Last month, a record-breaking transaction — a $2.5M sale of 116 parcels of “land” in Decentraland, a leading metaverse platform that launched in 2017 — underscored the influx of real-world investors and brokers in the market.

Tokens.com, a blockchain company, is paying $1.7M for a 50% stake in Metaverse Group, a pioneering virtual real estate company in a deal announced in October. Oren and Tal Alexander, New York celebrity brokers for Douglas Elliman, recently formed a partnership with Republic Realm, one of the largest investors and brokers in the metaverse, to focus on “trophy properties,” The Real Deal reported. 

The questions facing the industry — after “What is the metaverse?” — are how much room for growth is there, and can the skill set of those who build, buy and sell physical real estate translate to the virtual realm?
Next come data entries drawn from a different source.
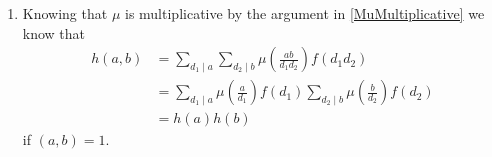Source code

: \documentclass[12pt]{article}
\begin{document}
\begin{enumerate}
\item %
Knowing that $\mu$ is multiplicative by the argument
in \autoref{MuMultiplicative} we know that
\begin{align*}
h\left(a,b\right)
&=\sum_{d_1\mid a}\sum_{d_2\mid b}
\mu\left(\frac{ab}{d_1d_2}\right)f\left(d_1d_2\right)\\
&=\sum_{d_1\mid a}
\mu\left(\frac{a}{d_1}\right)f\left(d_1\right)
\sum_{d_2\mid b}
\mu\left(\frac{b}{d_2}\right)f\left(d_2\right)\\
&=h\left(a\right)h\left(b\right)
\end{align*}
if $\left(a,b\right)=1$.

\end{enumerate}
\end{document}
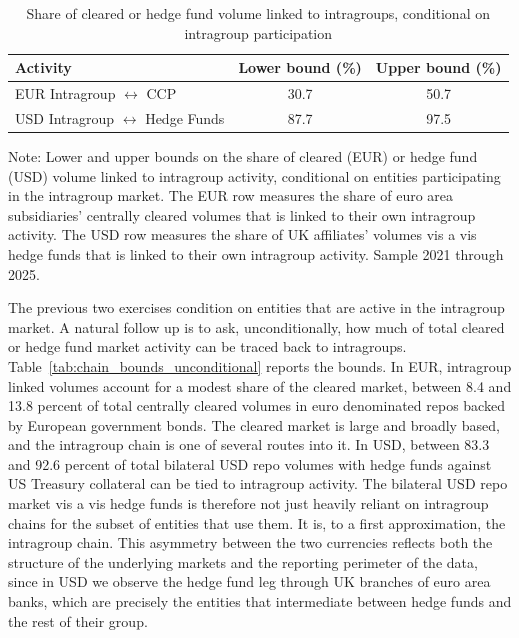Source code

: \documentclass[english, 11pt, oneside, legal]{article}
\begin{document}
\begin{table}[t]
    \centering
    \caption{Share of cleared or hedge fund volume linked to intragroups, conditional on intragroup participation}
    \label{tab:chain_bounds_reverse}
    \begin{tabular}{lcc}
        \hline
        Activity & Lower bound (\%) & Upper bound (\%) \\
        \hline
        EUR Intragroup $\leftrightarrow$ CCP          & 30.7 & 50.7 \\
        USD Intragroup $\leftrightarrow$ Hedge Funds  & 87.7 & 97.5 \\
        \hline
    \end{tabular}
    \begin{flushleft}
        \footnotesize Note: Lower and upper bounds on the share of cleared (EUR) or hedge fund (USD) volume linked to intragroup activity, conditional on entities participating in the intragroup market. The EUR row measures the share of euro area subsidiaries' centrally cleared volumes that is linked to their own intragroup activity. The USD row measures the share of UK affiliates' volumes vis a vis hedge funds that is linked to their own intragroup activity. Sample 2021 through 2025.
    \end{flushleft}
\end{table}

The previous two exercises condition on entities that are active in the intragroup market. A natural follow up is to ask, unconditionally, how much of total cleared or hedge fund market activity can be traced back to intragroups. Table~\ref{tab:chain_bounds_unconditional} reports the bounds. In EUR, intragroup linked volumes account for a modest share of the cleared market, between 8.4 and 13.8 percent of total centrally cleared volumes in euro denominated repos backed by European government bonds. The cleared market is large and broadly based, and the intragroup chain is one of several routes into it. In USD, between 83.3 and 92.6 percent of total bilateral USD repo volumes with hedge funds against US Treasury collateral can be tied to intragroup activity. The bilateral USD repo market vis a vis hedge funds is therefore not just heavily reliant on intragroup chains for the subset of entities that use them. It is, to a first approximation, the intragroup chain. This asymmetry between the two currencies reflects both the structure of the underlying markets and the reporting perimeter of the data, since in USD we observe the hedge fund leg through UK branches of euro area banks, which are precisely the entities that intermediate between hedge funds and the rest of their group.
\end{document}
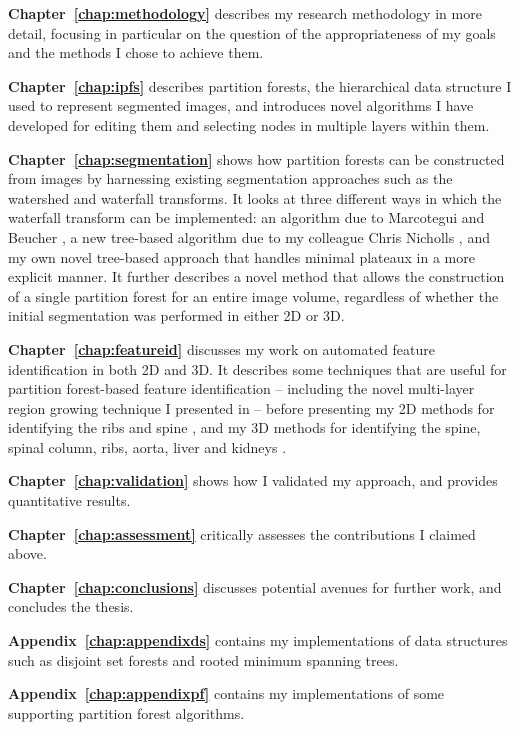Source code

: \textbf{Chapter~\ref{chap:methodology}} describes my research methodology in more detail, focusing in particular on the question of the appropriateness of my goals and the methods I chose to achieve them.

\textbf{Chapter~\ref{chap:ipfs}} describes partition forests, the hierarchical data structure I used to represent segmented images, and introduces novel algorithms I have developed for editing them and selecting nodes in multiple layers within them.

\textbf{Chapter~\ref{chap:segmentation}} shows how partition forests can be constructed from images by harnessing existing segmentation approaches such as the watershed and waterfall transforms. It looks at three different ways in which the waterfall transform can be implemented: an algorithm due to Marcotegui and Beucher \cite{marcotegui05}, a new tree-based algorithm due to my colleague Chris Nicholls \cite{nicholls09}, and my own novel tree-based approach that handles minimal plateaux in a more explicit manner. It further describes a novel method that allows the construction of a single partition forest for an entire image volume, regardless of whether the initial segmentation was performed in either 2D or 3D.

\textbf{Chapter~\ref{chap:featureid}} discusses my work on automated feature identification in both 2D and 3D. It describes some techniques that are useful for partition forest-based feature identification -- including the novel multi-layer region growing technique I presented in \cite{gvcispa09} -- before presenting my 2D methods for identifying the ribs \cite{gvccimi08} and spine \cite{gvcispa09}, and my 3D methods for identifying the spine, spinal column, ribs, aorta, liver and kidneys \cite{gvcoucl10}.

\textbf{Chapter~\ref{chap:validation}} shows how I validated my approach, and provides quantitative results.

\textbf{Chapter~\ref{chap:assessment}} critically assesses the contributions I claimed above.

\textbf{Chapter~\ref{chap:conclusions}} discusses potential avenues for further work, and concludes the thesis.

\textbf{Appendix~\ref{chap:appendixds}} contains my implementations of data structures such as disjoint set forests and rooted minimum spanning trees.

\textbf{Appendix~\ref{chap:appendixpf}} contains my implementations of some supporting partition forest algorithms.

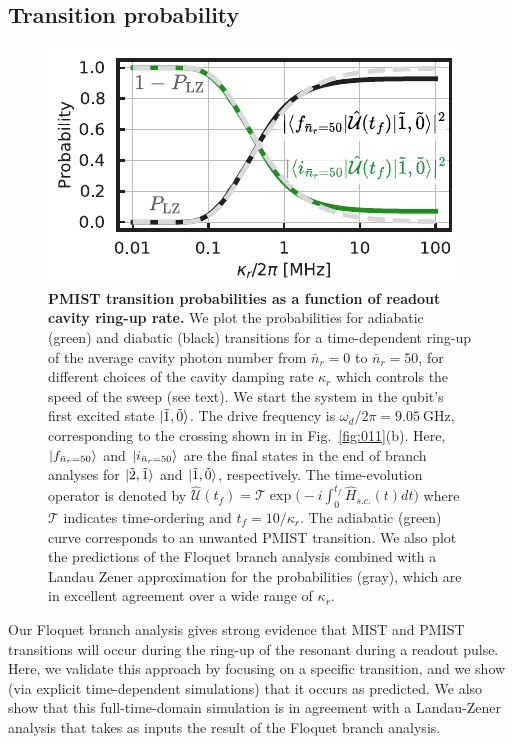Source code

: \documentclass[%
reprint,
superscriptaddress,
 amsmath,amssymb,
 aps,
 prx,
longbibliography,
floatfix,
]{revtex4-2}
\begin{document}
\subsection{Transition probability}\label{sec:LZ}
\begin{figure}[t]
    \centering
    \includegraphics[width=\linewidth]{Figures/LZ.pdf}
    \caption{
    {\bf PMIST transition probabilities as a function of readout cavity ring-up rate.}
    We plot the probabilities for adiabatic (green) and diabatic (black) transitions for a time-dependent ring-up of the average cavity photon number from $\bar{n}_r = 0$ to $\bar{n}_r = 50$, for different choices of the cavity damping rate $\kappa_r$ which controls the speed of the sweep (see text).  We start the system in the qubit's first excited state $\ket{\tilde{1},\tilde{0}}$.  The drive frequency is $\omega_d/2\pi=9.05 \ \mathrm{GHz}$, corresponding to the crossing shown in in Fig.~\ref{fig:011}(b).
    Here, $\ket{f_{\bar n_r=50}}$ and $\ket{i_{\bar n_r=50}}$ are the final states in the end of branch analyses for $\ket{\tilde{2},\tilde{1}}$ and $\ket{\tilde{1},\tilde{0}}$, respectively. The time-evolution operator is denoted by $ \hat{\mathcal{U}}(t_f)=\mathcal{T}\exp\big(-i\int^{t_f}_{0} \hat H_{s.c.}(t)dt\big)$ where $\mathcal{T}$ indicates time-ordering and $t_f=10/\kappa_r$. The adiabatic (green) curve corresponds to an unwanted PMIST transition.  We also plot the predictions of the Floquet branch analysis combined with a Landau Zener approximation for the probabilities (gray), which are in excellent agreement over a wide range of $\kappa_r$.}
    \label{fig:LZ}
\end{figure}

Our Floquet branch analysis gives strong evidence that MIST and PMIST transitions will occur during the ring-up of the resonant during a readout pulse.  Here, we validate this approach by focusing on a specific transition, and we show (via explicit time-dependent simulations) that it occurs as predicted.  We also show that this full-time-domain simulation is in agreement with a Landau-Zener analysis that takes as inputs the result of the Floquet branch analysis.    
\end{document}
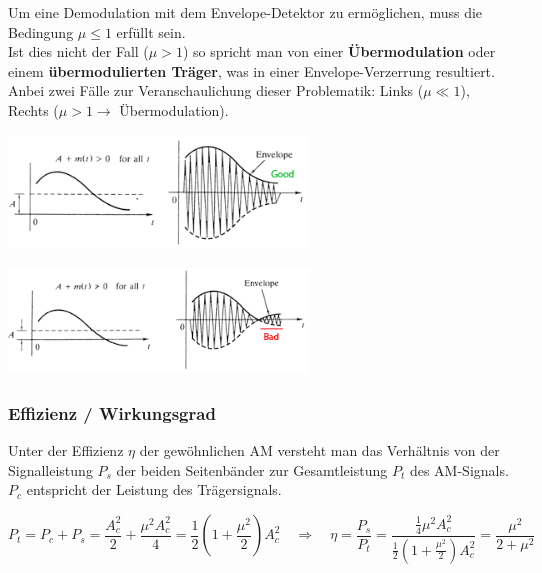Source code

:Um eine Demodulation mit dem Envelope-Detektor zu ermöglichen, muss die Bedingung 
\textbf{$\mu \leq 1$} erfüllt sein. \\
Ist dies nicht der Fall (\textbf{$\mu > 1$}) so spricht man von einer \textbf{Übermodulation} oder
einem  \textbf{übermodulierten Träger}, was in einer Envelope-Verzerrung resultiert. \\
Anbei zwei Fälle zur Veranschaulichung dieser Problematik: Links ($\mu \ll 1$), Rechts ($\mu > 1
\rightarrow $ Übermodulation).

\begin{minipage}[t][2.3cm][c]{9.5cm}
	\begin{center}
      \includegraphics[width=8cm]{bilder/am_oam_enveloppeGood.png}
	\end{center}
\end{minipage}
\begin{minipage}[t][2.3cm][c]{9.5cm}
    \begin{center}
    	\includegraphics[width=8cm]{bilder/am_oam_enveloppeBad.png}
	\end{center}
\end{minipage}

\subsubsection{Effizienz / Wirkungsgrad }
Unter der Effizienz $ \eta $ der gewöhnlichen AM versteht man das Verhältnis von der Signalleistung
$P_s$ der beiden Seitenbänder zur Gesamtleistung $P_t$ des AM-Signals. $P_c$ entspricht der Leistung des Trägersignals.

\[ P_t = P_c + P_s = \frac{A_c^2}{2} + \frac{\mu^2 A_c^2}{4} = \frac{1}{2}(1 + \frac{\mu^2}{2})A_c^2 \quad 
\Longrightarrow 
\quad \eta = \frac{P_s}{P_t} = \frac{\frac{1}{4}\mu^2 A_c^2}{\frac{1}{2}(1 + \frac{\mu^2}{2})A_c^2} = \frac{\mu^2}{2 + \mu^2}\]


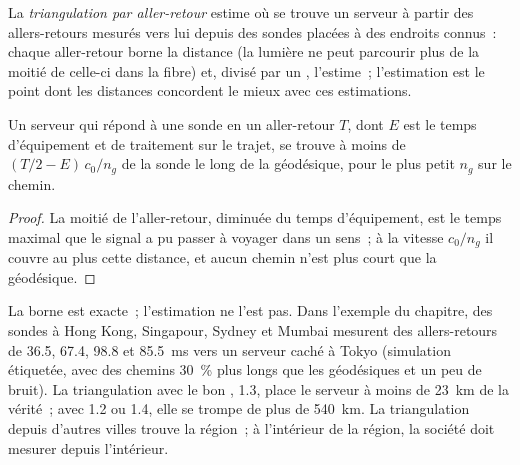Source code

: \begin{definition}\label{def:nw:where-the-crypto-venues-live:tri}
La \emph{triangulation par aller-retour} estime où se trouve un serveur à partir des allers-retours mesurés vers lui depuis des sondes placées à des endroits connus~:
chaque aller-retour borne la distance (la lumière ne peut parcourir plus de la moitié de celle-ci dans la fibre) et, divisé par un , l'estime~;
l'estimation est le point dont les distances concordent le mieux avec ces estimations.
\end{definition}

\begin{proposition}\label{prop:nw:where-the-crypto-venues-live:bound}
Un serveur qui répond à une sonde en un aller-retour $T$, dont $E$ est le temps d'équipement et de traitement sur le trajet, se trouve à moins de $(T/2 - E)\,c_0/n_g$ de
la sonde le long de la géodésique, pour le plus petit  $n_g$ sur le chemin.
\end{proposition}

\begin{proof}
La moitié de l'aller-retour, diminuée du temps d'équipement, est le temps maximal que le signal a pu passer à voyager dans un sens~; à la vitesse $c_0/n_g$ il couvre au plus cette
distance, et aucun chemin n'est plus court que la géodésique.
\end{proof}

La borne est exacte~; l'estimation ne l'est pas. Dans l'exemple du chapitre, des sondes à Hong Kong, Singapour, Sydney et Mumbai mesurent des allers-retours de
36.5, 67.4, 98.8 et \qty{85.5}{\milli\second} vers un serveur caché à Tokyo (simulation étiquetée, avec des chemins 30~\% plus longs que les géodésiques
et un peu de bruit). La triangulation avec le bon , 1.3, place le serveur à moins de \qty{23}{\kilo\metre} de la vérité~; avec 1.2 ou 1.4, elle
se trompe de plus de \qty{540}{\kilo\metre}. La triangulation depuis d'autres villes trouve la région~; à l'intérieur de la région, la société doit
mesurer depuis l'intérieur.

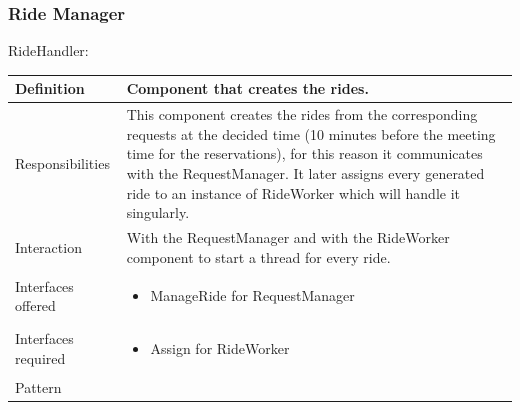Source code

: \documentclass[a4paper,11pt]{report} %
\begin{document}
	\subsubsection{Ride Manager}
	\begin{minipage}{\linewidth}
	\end{minipage} \linebreak
	\centerline{RideHandler:}
	\begin{center}
		\begin{tabular}{| l | p{9cm} |}\hline
			Definition & Component that creates the rides.\\\hline
			Responsibilities & This component creates the rides from the corresponding requests at the decided time (10 minutes before the meeting time for the reservations), for this reason it communicates with the RequestManager. It later assigns every generated ride to an instance of RideWorker which will handle it singularly.\\\hline
			Interaction & With the RequestManager and with the RideWorker component to start a thread for every ride.\\\hline
			Interfaces offered & \begin{itemize}
				\item ManageRide for RequestManager
			\end{itemize}\\\hline
			Interfaces required & \begin{itemize}
				\item Assign for RideWorker
			\end{itemize}\\\hline
			Pattern & \\\hline
		\end{tabular}
	\end{center}
	
\end{document}
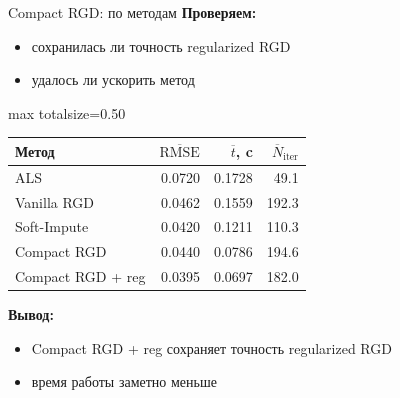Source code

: \documentclass[aspectratio=169,xcolor=dvipsnames]{beamer}
\begin{document}
\begin{frame}{Compact RGD: по методам}
\scriptsize
\textbf{Проверяем:}
\begin{itemize}
\item сохранилась ли точность regularized RGD
\item удалось ли ускорить метод
\end{itemize}

\begin{center}
\begin{adjustbox}{max totalsize={\textwidth}{0.50\textheight}}
\begin{tabular}{lrrr}
\toprule
Метод & $\overline{\mathrm{RMSE}}$ & $\overline{t}$, c & $\overline{N}_{\mathrm{iter}}$ \\
\midrule
ALS & 0.0720 & 0.1728 & 49.1 \\
Vanilla RGD & 0.0462 & 0.1559 & 192.3 \\
Soft-Impute & 0.0420 & 0.1211 & 110.3 \\
Compact RGD & 0.0440 & 0.0786 & 194.6 \\
\textcolor{green!50!black}{Compact RGD + reg} & \textcolor{green!50!black}{0.0395} & \textcolor{green!50!black}{0.0697} & \textcolor{green!50!black}{182.0} \\
\bottomrule
\end{tabular}
\end{adjustbox}
\end{center}

\textbf{Вывод:}
\begin{itemize}
\item Compact RGD + reg сохраняет точность regularized RGD
\item время работы заметно меньше
\end{itemize}
\end{frame}
\end{document}
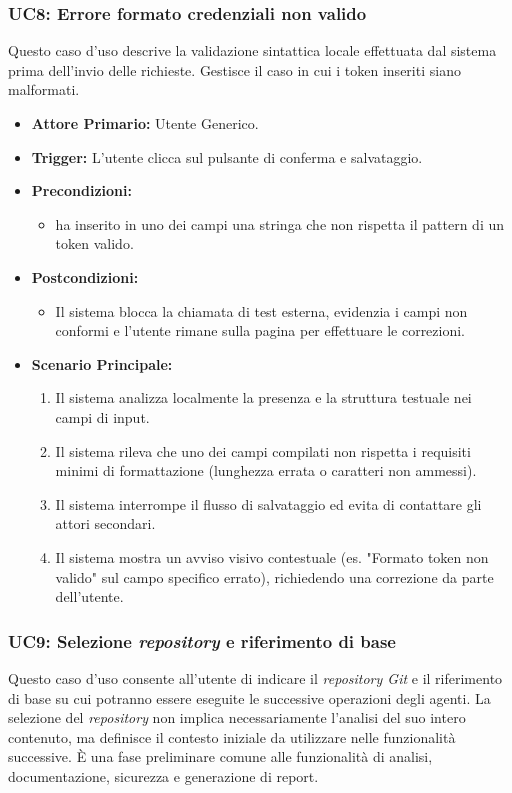 \documentclass[12pt, a4paper]{article}
\begin{document}
\subsubsection{UC8: Errore formato credenziali non valido}\label{uc:8}
Questo caso d'uso descrive la validazione sintattica locale effettuata dal sistema prima dell'invio delle richieste. Gestisce il caso in cui i token inseriti siano malformati.
\begin{itemize}
    \item \textbf{Attore Primario:} Utente Generico.
    \item \textbf{Trigger:} L'utente clicca sul pulsante di conferma e salvataggio.
    \item \textbf{Precondizioni:}\begin{itemize}\item ha inserito in uno dei campi una stringa che non rispetta il pattern di un token valido.\end{itemize}
    \item \textbf{Postcondizioni:}\begin{itemize}\item Il sistema blocca la chiamata di test esterna, evidenzia i campi non conformi e l'utente rimane sulla pagina per effettuare le correzioni.\end{itemize}
    \item \textbf{Scenario Principale:}
    \begin{enumerate}
        \item Il sistema analizza localmente la presenza e la struttura testuale nei campi di input.
        \item Il sistema rileva che uno dei campi compilati non rispetta i requisiti minimi di formattazione (lunghezza errata o caratteri non ammessi).
        \item Il sistema interrompe il flusso di salvataggio ed evita di contattare gli attori secondari.
        \item Il sistema mostra un avviso visivo contestuale (es. "Formato token non valido" sul campo specifico errato), richiedendo una correzione da parte dell'utente.
    \end{enumerate}
\end{itemize}

\newpage

\subsubsection{UC9: Selezione \textit{repository} e riferimento di base}\label{uc:9}
Questo caso d'uso consente all'utente di indicare il \textit{repository Git} e il riferimento di base su cui potranno essere eseguite le successive operazioni degli agenti. La selezione del \textit{repository} non implica necessariamente l'analisi del suo intero contenuto, ma definisce il contesto iniziale da utilizzare nelle funzionalità successive. È una fase preliminare comune alle funzionalità di analisi, documentazione, sicurezza e generazione di report.
\end{document}
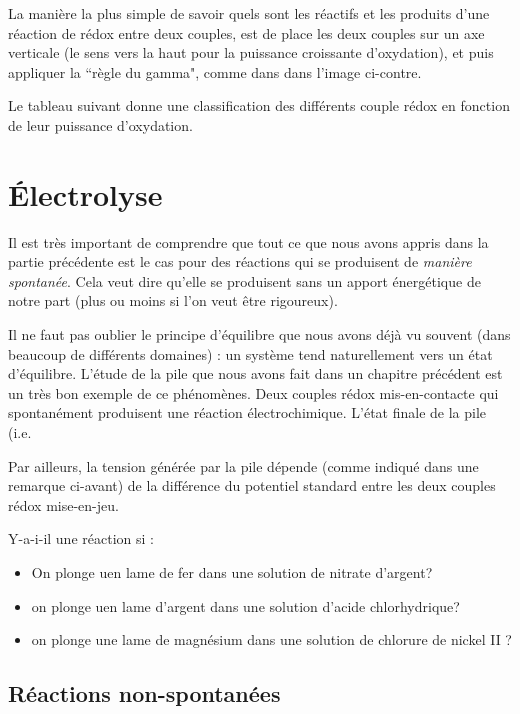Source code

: \documentclass[11pt,a4paper]{article}
\begin{document}
La manière la plus simple de savoir quels sont les réactifs et les produits d'une réaction de rédox entre deux couples, est de place les deux couples sur un axe verticale (le sens vers la haut pour la puissance croissante d'oxydation), et puis appliquer la ``règle du gamma", comme dans dans l'image ci-contre. 

Le tableau suivant donne une classification des différents couple rédox en fonction de leur puissance d'oxydation. 

\section{Électrolyse}
Il est très important de comprendre que tout ce que nous avons appris dans la partie précédente est le cas pour des réactions qui se produisent de \textit{manière spontanée}. Cela veut dire qu'elle se produisent sans un apport énergétique de notre part (plus ou moins si l'on veut être rigoureux). 

Il ne faut pas oublier le principe d'équilibre que nous avons déjà vu souvent (dans beaucoup de différents domaines) : un système tend naturellement vers un état d'équilibre. L'étude de la pile que nous avons fait dans un chapitre précédent est un très bon exemple de ce phénomènes. Deux couples rédox mis-en-contacte qui spontanément produisent une réaction électrochimique. L'état finale de la pile (i.e. 

Par ailleurs, la tension générée par la pile dépende (comme indiqué dans une remarque ci-avant) de la différence du potentiel standard entre les deux couples rédox mise-en-jeu. 



\begin{exo}
Y-a-i-il une réaction si : 
\begin{itemize}
    \item On plonge uen lame de fer dans une solution de nitrate d'argent? 
    \vspace{1cm}
    \item on plonge uen lame d'argent dans une solution d'acide chlorhydrique? 
    \vspace{1cm}
    \item on plonge une lame de magnésium dans une solution de chlorure de nickel II ? 
    \vspace{1cm}
\end{itemize}
\end{exo}


\subsection{Réactions non-spontanées}
\end{document}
Like cryptocurrency, which is seeing billions in investment, what level of volatility will this new asset class entail, especially as different platforms jockey for position?

“It takes a lot of time, you need to make up your own mind and read as much as you can,” said Gauthier Zuppinger, the co-founder of NonFungible.com, which tracks sales of nonfungible tokens, or NFTs, often used in metaverse real estate transactions. “Don’t trust what you read on Twitter or Discord.” 
Zuppinger said his team is working with some investors who invested seven figures a few months ago and now have portfolios with more than $100M. Decentraland parcels that sold for $20 when the platform launched four years ago can now command $100K.

Despite the hype surrounding the metaverse and unreal real estate, and questions around the speculative nature of investing in a totally new platform and means of digital interaction and commerce, its growing number of players and investors argue it isn’t just a good investment, but one that’s likely to grow substantially in value compared to traditional physical assets.

 Location, still vital in virtual real estate, takes on a slightly different meaning in the metaverse. In many worlds, there are specific districts set up for different types of commerce, such as the Fashion District in Decentraland. Zuppinger’s firm tracked roughly $17.6M in sales on the Sandbox, just one of the leading metaverse platforms, over the seven days ending Dec. 14.

But Republic Realm co-founder and CEO Janine Yorio argued that, because players can basically teleport to different coordinates within these virtual worlds, traditional concepts of visibility and foot traffic aren’t as important. What matters are “clusters of content,” and being able to create something that encourages interaction and commerce, or being next to a development that does.

This lack of traditional physical boundaries, as well as a lack of traditional established players, means the playing field is more level for new investors, Yorio said. 
“Ingenuity and design matter far more than location and budget,” she wrote in a February op-ed at CoinDesk. A Republic Realm spokesperson declined to comment for this article.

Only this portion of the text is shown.